> [Problem to solve] Scan the records below, and wherever a line has the word "algorithms", pull it out.

- - - - -

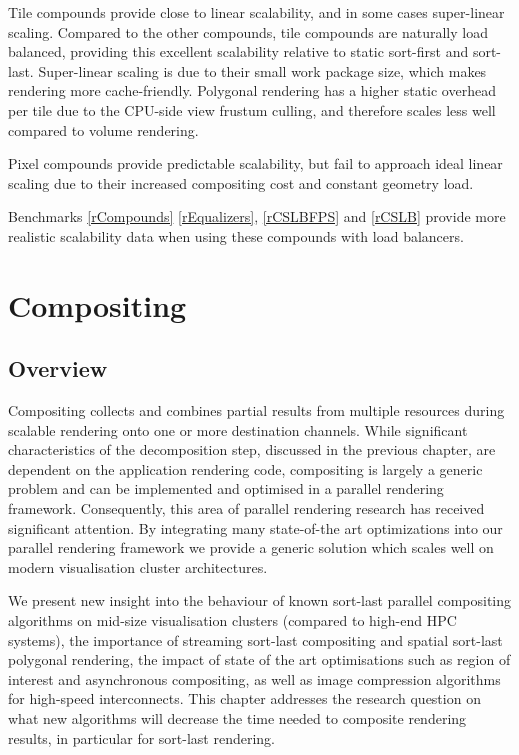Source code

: Tile compounds provide close to linear scalability, and in some cases
super-linear scaling. Compared to the other compounds, tile compounds are
naturally load balanced, providing this excellent scalability relative to
static sort-first and sort-last. Super-linear scaling is due to their small
work package size, which makes rendering more cache-friendly. Polygonal
rendering has a higher static overhead per tile due to the CPU-side view
frustum culling, and therefore scales less well compared to volume rendering.

Pixel compounds provide predictable scalability, but fail to approach ideal
linear scaling due to their increased compositing cost and constant geometry
load.

Benchmarks \ref{rCompounds} \ref{rEqualizers}, \ref{rCSLBFPS} and \ref{rCSLB}
provide more realistic scalability data when using these compounds with load
balancers.

\chapter{Compositing}\label{sCompositing}

\section{Overview}

Compositing collects and combines partial results from multiple resources
during scalable rendering onto one or more destination channels. While
significant characteristics of the decomposition step, discussed in the
previous chapter, are dependent on the application rendering code, compositing
is largely a generic problem and can be implemented and optimised in a parallel
rendering framework. Consequently, this area of parallel rendering research has
received significant attention. By integrating many state-of-the art
optimizations into our parallel rendering framework we provide a generic
solution which scales well on modern visualisation cluster architectures.

We present new insight into the behaviour of known sort-last parallel
compositing algorithms on mid-size visualisation clusters (compared to high-end
HPC systems), the importance of streaming sort-last compositing and spatial
sort-last polygonal rendering, the impact of state of the art optimisations
such as region of interest and asynchronous compositing, as well as image
compression algorithms for high-speed interconnects. This chapter addresses the
research question on what new algorithms will decrease the time needed to
composite rendering results, in particular for sort-last rendering.

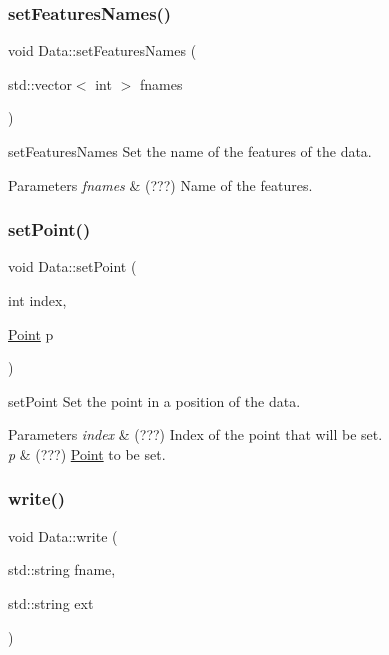 \subsubsection{\texorpdfstring{set\+Features\+Names()}{setFeaturesNames()}}
{\footnotesize\ttfamily void Data\+::set\+Features\+Names (\begin{DoxyParamCaption}\item[{std\+::vector$<$ int $>$}]{fnames }\end{DoxyParamCaption})}



set\+Features\+Names Set the name of the features of the data. 


\begin{DoxyParams}{Parameters}
{\em fnames} & (???) Name of the features. \\
\hline
\end{DoxyParams}
\mbox{\label{class_data_a9f34656f179b152407d51b04aab70748}} 
\subsubsection{\texorpdfstring{set\+Point()}{setPoint()}}
{\footnotesize\ttfamily void Data\+::set\+Point (\begin{DoxyParamCaption}\item[{int}]{index,  }\item[{\hyperlink{class_point}{Point}}]{p }\end{DoxyParamCaption})}



set\+Point Set the point in a position of the data. 


\begin{DoxyParams}{Parameters}
{\em index} & (???) Index of the point that will be set. \\
\hline
{\em p} & (???) \hyperlink{class_point}{Point} to be set. \\
\hline
\end{DoxyParams}
\mbox{\label{class_data_a6550f72555320ae9225ba216a9f4e7b3}} 
\subsubsection{\texorpdfstring{write()}{write()}}
{\footnotesize\ttfamily void Data\+::write (\begin{DoxyParamCaption}\item[{std\+::string}]{fname,  }\item[{std\+::string}]{ext }\end{DoxyParamCaption})}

- - - - -

> [Result of the task]
compositing algorithms on mid-size visualisation clusters (compared to high-end
compression algorithms for high-speed interconnects. This chapter addresses the
research question on what new algorithms will decrease the time needed to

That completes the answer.